Boter op het hoofd
Elke week zoekt taalliefhebber Marcel Grauls naar de herkomst van een woord uit de actualiteit.
Het is een cliché, er zit sleet op, niettemin houdt de uitdrukking ‘boter op het hoofd hebben’ stevig stand. Laatst nog inzake de gasexplosie in Luik acht jaar geleden. Twee mensen komen nu voor de rechter, maar minstens vijf anderen “hebben ook boter op het hoofd”, onder wie de Luikse burgemeester. Wat hier wil zeggen: ‘dragen evenzeer verantwoordelijkheid’. Wat heeft schuld met boter te maken?
De zegswijze komt hoe dan ook uit Neder- land. Van de grote dichter, jurist en politicus Jacob Cats (1577-1660) stammen de verzen: “Wiens hoofd van boter is, die moet gedurig schromen/ Die moet niet aan het vuur, of voor de oven komen.” Niemand weet waar het beeld van ‘een hoofd van boter’ vandaan komt, noch hoe ‘een hoofd van boter’ in de loop der eeuwen ‘boter op het hoofd’ is geworden. Boter is een oud product, wordt veel gebruikt en smelt makkelijk. Dus zijn er ook veel boter-beelden: denk aan boter bij de vis, boter aan de galg of een haar in de boter. Tegen begin vorige eeuw had het spreekwoord zich ontwikkeld tot: “Wie boter op het hoofd heeft, moet uit de zon blijven.” Met de toelichting: Wie zelf schuld heeft is kwetsbaar.

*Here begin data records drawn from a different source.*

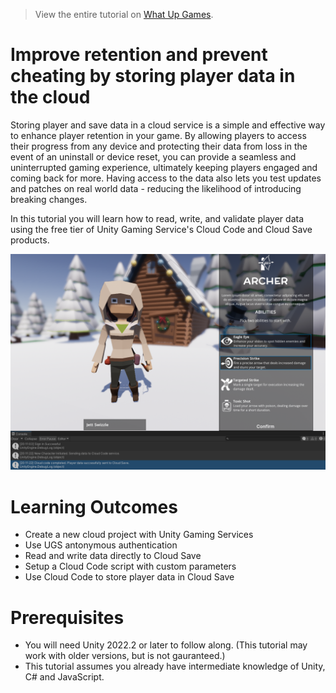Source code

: > View the entire tutorial on [What Up Games](https://www.whatupgames.com).

# Improve retention and prevent cheating by storing player data in the cloud
Storing player and save data in a cloud service is a simple and effective way to enhance player retention in your game. By allowing players to access their progress from any device and protecting their data from loss in the event of an uninstall or device reset, you can provide a seamless and uninterrupted gaming experience, ultimately keeping players engaged and coming back for more. Having access to the data also lets you test updates and patches on real world data - reducing the likelihood of introducing breaking changes.

In this tutorial you will learn how to read, write, and validate player data using the free tier of Unity Gaming Service's Cloud Code and Cloud Save products.

![](./final.png)

# Learning Outcomes
* Create a new cloud project with Unity Gaming Services
* Use UGS antonymous authentication
* Read and write data directly to Cloud Save
* Setup a Cloud Code script with custom parameters
* Use Cloud Code to store player data in Cloud Save

# Prerequisites
* You will need Unity 2022.2 or later to follow along. (This tutorial may work with older versions, but is not gauranteed.) 
* This tutorial assumes you already have intermediate knowledge of Unity, C# and JavaScript.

De dag dat de uitdrukking Vlaanderen binnenglijdt is op raadselachtige wijze de zon verdwenen. Eerste vindplaats in ‘Het Belang van Limburg’ zit eind 1959 in een tekst over een Franse rechtszaak. Komt het van een Nederlandse vertaler? Hetzelfde gebeurt, ook eenmalig, in 1969. In de jaren zeventig komt het beeld zes keer voor; in de jaren tachtig 23 keer, in de jaren negentig 51 keer, sinds 2000 ongeveer honderd keer. Van politiek tot sport, in uiteenlopende hoeveelheden: 22 juni 1979: “Hoofdaannemers hebben kilo’s boter op het hoofd.” En de NoordNederlandse geur is nooit helemaal verdwenen.